Cost-effectiveness of standard therapies for localized prostate cancer


According to a news item on the web site of the University of California, San Francisco, a new paper from a team lead by a UCSF researcher is, “The most comprehensive retrospective study ever conducted comparing how the major types of prostate cancer treatments stack up to each other in terms of saving lives and cost effectiveness.”

This new paper by Cooperberg et al., which appears in BJU International, offers a Markov model-based analysis of the costs and effectiveness of three different types of radical prostatectomy (open, laparoscopic, or robot-assisted) and radiation therapy (dose-escalated three-dimensional conformal radiation, intensity-modulated radiation, brachytherapy, or some combination thereof). It is notable that it does not include any data on the cost-benefits of active surveillance or some other newer techniques such as stereotactic body radiation therapy (let alone things like proton beam radiation therapy or focal therapy of any type). To that extent, the practical value of the paper to the patient community is significantly limited.

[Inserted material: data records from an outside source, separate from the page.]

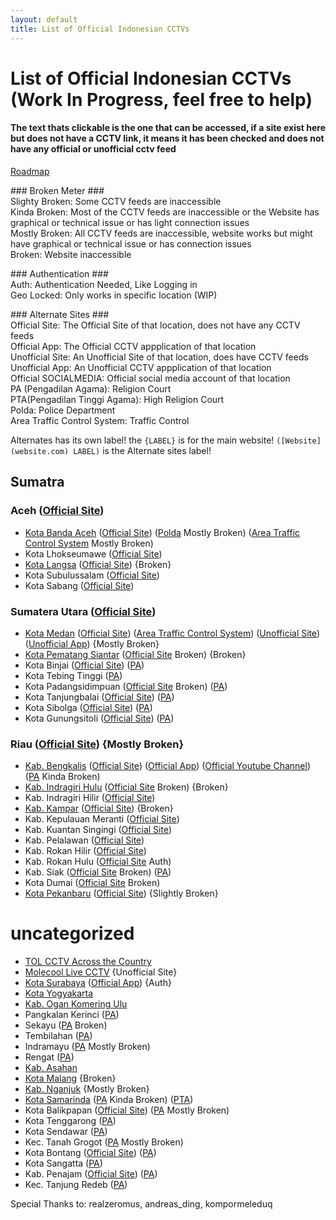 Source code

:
 ```yaml
---
layout: default
title: List of Official Indonesian CCTVs
---
```


# List of Official Indonesian CCTVs (Work In Progress, feel free to help)
#### The text thats clickable is the one that can be accessed, if a site exist here but does not have a CCTV link, it means it has been checked and does not have any official or unofficial cctv feed
[Roadmap](indonesian-cctv-roadmap)

\### Broken Meter ###  
Slighty Broken: Some CCTV feeds are inaccessible  
Kinda Broken: Most of the CCTV feeds are inaccessible or the Website has graphical or technical issue or has light connection issues  
Mostly Broken: All CCTV feeds are inaccessible, website works but might have graphical or technical issue or has connection issues  
Broken: Website inaccessible  

\### Authentication ###  
Auth: Authentication Needed, Like Logging in  
Geo Locked: Only works in specific location (WIP)  

\### Alternate Sites ###  
Official Site: The Official Site of that location, does not have any CCTV feeds  
Official App: The Official CCTV appplication of that location  
Unofficial Site: An Unofficial Site of that location, does have CCTV feeds  
Unofficial App: An Unofficial CCTV appplication of that location  
Official SOCIALMEDIA: Official social media account of that location  
PA (Pengadilan Agama): Religion Court  
PTA(Pengadilan Tinggi Agama): High Religion Court  
Polda: Police Department  
Area Traffic Control System: Traffic Control  

Alternates has its own label! the `{LABEL}` is for the main website! `([Website](website.com) LABEL)` is the Alternate sites label!

## Sumatra

### Aceh ([Official Site](http://acehprov.go.id))
* [Kota Banda Aceh](https://cctv.bandaacehkota.go.id) ([Official Site](https://bandaacehkota.go.id)) ([Polda](https://ditlantaspoldaaceh.com/cctv-bandaaceh) Mostly Broken) ([Area Traffic Control System](http://atcs.bandaacehkota.go.id) Mostly Broken)
* Kota Lhokseumawe ([Official Site](https://lhokseumawekota.go.id))
* [Kota Langsa](https://cctv.langsakota.go.id) ([Official Site](https://www.langsakota.go.id)) {Broken}
* Kota Subulussalam ([Official Site](http://subulussalamkota.go.id))
* Kota Sabang ([Official Site](https://sabangkota.go.id))

### Sumatera Utara ([Official Site](https://sumutprov.go.id))
* [Kota Medan](https://newsmartprovince.sumutprov.go.id/User/sub_menu/1400) ([Official Site](https://portal.pemkomedan.go.id)) ([Area Traffic Control System](https://atcsdishub.pemkomedan.go.id)) ([Unofficial Site](https://api.charzone95.web.id/cctv-medan/new-list.php)) ([Unofficial App](https://play.google.com/store/apps/details?id=id.web.charzone95.cctv_medan)) {Mostly Broken}
* [Kota Pematang Siantar](http://cctv.pematangsiantar.go.id) ([Official Site](http://www.pematangsiantar.go.id) Broken) {Broken}
* Kota Binjai ([Official Site](https://binjaikota.go.id)) ([PA](https://cctv.badilag.net/display/satker/24742f0fe12b49a9217aec22f194833e))
* Kota Tebing Tinggi ([PA](https://cctv.badilag.net/display/satker/d9e84c5afd489d47bbd4d9052c0d3904))
* Kota Padangsidimpuan ([Official Site](http://www.padangsidimpuankota.go.id) Broken) ([PA](https://cctv.badilag.net/display/satker/db7c11d941394b483eccedbb2d1731c7))
* Kota Tanjungbalai ([Official Site](https://portal.tanjungbalaikota.go.id)) ([PA](https://cctv.badilag.net/display/satker/dc85fa73b52366af000a892cf162ace0))
* Kota Sibolga ([Official Site](https://www.sibolgakota.go.id)) ([PA](https://cctv.badilag.net/display/satker/3ee7f0f44ad00b0d315f9e363b8a13b3))
* Kota Gunungsitoli ([Official Site](https://gunungsitolikota.go.id)) ([PA](https://cctv.badilag.net/display/satker/23efcabd9f9ae301b91e1bfa6323439a))

### Riau ([Official Site](https://www.riau.go.id)) {Mostly Broken}
* [Kab. Bengkalis](https://cctv.bengkaliskab.go.id) ([Official Site](https://www.bengkaliskab.go.id)) ([Official App](https://play.google.com/store/apps/details?id=bengkaliskab.go.id.cctv)) ([Official Youtube Channel](https://www.youtube.com/@CCTVBengkalis)) ([PA](https://www.pa-bengkalis.go.id/cctv-online-pa-bengkalis) Kinda Broken)
* [Kab. Indragiri Hulu](https://cctv.inhukab.go.id) ([Official Site](https://www.inhukab.go.id) Broken) {Broken}
* Kab. Indragiri Hilir ([Official Site](https://www.inhilkab.go.id))
* [Kab. Kampar](http://cctvdishubkampar.co.id) ([Official Site](https://kamparkab.go.id)) {Broken}
* Kab. Kepulauan Meranti ([Official Site](https://www.merantikab.go.id))
* Kab. Kuantan Singingi ([Official Site](https://www.kuansing.go.id))
* Kab. Pelalawan ([Official Site](https://www.pelalawankab.go.id))
* Kab. Rokan Hilir ([Official Site](https://rohilkab.go.id))
* Kab. Rokan Hulu ([Official Site](https://www.rokanhulukab.go.id) Auth)
* Kab. Siak ([Official Site](https://www.siakkab.go.id) Broken) ([PA](https://www.pa-siak.go.id/tentang-pengadian/cctv-pa-siak.html))
* Kota Dumai ([Official Site](https://www.dumaikota.go.id) Broken)
* [Kota Pekanbaru](https://cctv.pekanbaru.go.id) ([Official Site](https://www.pekanbaru.go.id)) {Slightly Broken}

# uncategorized
* [TOL CCTV Across the Country](https://binamarga.pu.go.id/index.php/contents/cctv_inframe)
* [Molecool Live CCTV](https://molecool.id/live-cctv) {Unofficial Site}
* [Kota Surabaya](http://36.66.208.112) ([Official App](https://play.google.com/store/apps/details?id=com.edishub.sitsdishubsurabaya)) {Auth}
* [Kota Yogyakarta](https://cctv.jogjakota.go.id)
* [Kab. Ogan Komering Ulu](http://cctv.okukab.go.id)
* Pangkalan Kerinci ([PA](https://www.pa-pangkalankerinci.go.id/berita/cctv-pa-pkc))
* Sekayu ([PA](https://www.pa-sekayu.go.id/berita/cctv) Broken)
* Tembilahan ([PA](https://pa-tembilahan.go.id/index.php?option=com_content&view=article&id=675&Itemid=103))
* Indramayu ([PA](https://www.cctv.pa-indramayu.go.id) Mostly Broken)
* Rengat ([PA](https://pa-rengat.go.id/new/en/publikasi/informasi-lainnya/cctv-pengadilan-agama-rengat.html))
* [Kab. Asahan](https://cctv.asahankab.go.id)
* [Kota Malang](https://cctv.malangkota.go.id) {Broken}
* [Kab. Nganjuk](https://cctv.nganjukkab.go.id) {Mostly Broken}
* [Kota Samarinda](https://diskominfo.samarindakota.go.id/media/cctv) ([PA](https://sinergitas.pta-samarinda.go.id/home/cctv-pa-samarinda) Kinda Broken) ([PTA](https://sinergitas.pta-samarinda.go.id/home/cctv-pta-samarinda)) 
* Kota Balikpapan ([Official Site](https://web.balikpapan.go.id)) ([PA](https://sinergitas.pta-samarinda.go.id/home/cctv-pa-balikpapan) Mostly Broken)
* Kota Tenggarong ([PA](https://sinergitas.pta-samarinda.go.id/home/cctv-pa-tenggarong))
* Kota Sendawar ([PA](https://sinergitas.pta-samarinda.go.id/home/cctv-pa-sendawar))
* Kec. Tanah Grogot ([PA](https://sinergitas.pta-samarinda.go.id/home/cctv-pa-tanah-grogot) Mostly Broken)
* Kota Bontang ([Official Site](https://www.bontangkota.go.id)) ([PA](https://sinergitas.pta-samarinda.go.id/home/cctv-pa-bontang))
* Kota Sangatta ([PA](https://sinergitas.pta-samarinda.go.id/home/cctv-pa-sangatta))
* Kab. Penajam ([Official Site](http://www.penajamkab.go.id)) ([PA](https://sinergitas.pta-samarinda.go.id/home/cctv-pa-penajam))
* Kec. Tanjung Redeb ([PA](https://sinergitas.pta-samarinda.go.id/home/cctv-pa-tanjung-redeb))

<footer>Special Thanks to: realzeromus, andreas_ding, kompormeleduq</footer>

Perhaps the most telling statement about the study’s findings is Dr. Cooperburg’s statement in the UCSF news item where he is quoted as saying that, “There is very little solid evidence that one [treatment approach] is better than another.”

Cooperburg and his colleagues were able to use accumulated data from > 230 published papers to construct a so-called Markov model which was designed to allow them to follow the outcomes of a series of hypothetical patients with low-, intermediate-, and high-risk prostate cancer over their lifetimes after primary treatment. At every treatment time-point, the patients might go into remission, have recurrent disease, need salvage treatment, have metastasis, die from their prostate cancer, or die from other causes.

The authors claim to be able to show that:

  • Differences among the various treatments options (when measured in terms of quality-adjusted life years of QALYs) were relatively modest.
    • Between 10.3 and 11.3 for low-risk patients
    • Between 9.6 and 10.5 for intermediate-risk patients
    • Between 7.8 and 9.3 for high-risk patients
  • Significant differences among surgical methods were not observed
  • Surgical methods “tended to be more effective than radiation therapy methods, with the exception of combined external beam radiation + brachytherapy for high-risk disease.”
  • Surgical methods were consistently less expensive than radiotherapeutic methods.
    • Costs ranged a low value of $19,901 (for robot-assisted prostatectomy for low-risk disease) to a high of $50,276 (for combined radiation therapy for high-risk disease).

The authors conclude that their analysis “found small differences in outcomes and substantial differences in payer and patient costs across treatment alternatives” and that their findings”may inform future policy discussions about strategies to improve efficiency of treatment selection for localized prostate cancer.”

4 Responses

  1. I expect that cost is going to become a major factor in what Medicare will be allowed to pay for the various treatment procedures. Already I noticed in a paper that Medicare has dropped what they will allow for proton beam therapy to, if I recollect correctly, $35,000 from a previous $50,000. These cuts are going to hit the PBT facilities pretty deeply into their pocketbooks after spending multi-millions to bring PBT to their facilities. And more and more we are learning that PBT results are no better than the less expensive IMRT/IGRT. Should be interesting on what the government will be doing regarding Medicare allowances for all treatment options … and other health insurers will likely follow suit.

  2. Apparently not having the entire original article available may lead to somewhat misleading conclusions.

    From what is available elsewhere, the cost for brachytherapy (without additional external radiation therapy) is only slightly higher than RALP.
    Unfortunately, the authors didn’t include cryotherapy in their study; cryotherapy seems to be less costly than any of the others and seems to be effective for low-risk cancer as well.

  3. However, whole gland cryotherapy is associated with high risk for significant side effects, and I am not so sure that it is necessarily similar in cost to RALP (although that may depend on where you go to have it, as is the case for all types of therapy).

  4. AUA quotes the cost of cryo to be about 50% of the cost of a “traditional treatment” (prostatectomy?); not sure how old this article is.

    Other references quote incontinence effects of cryoytherapy as comparable to those of other treatments; on the average, ED risks seem to be higher than those of other treatments.

    My main comment really just pointed out that Cryo was not included in the study (and, of course, neither was PBT).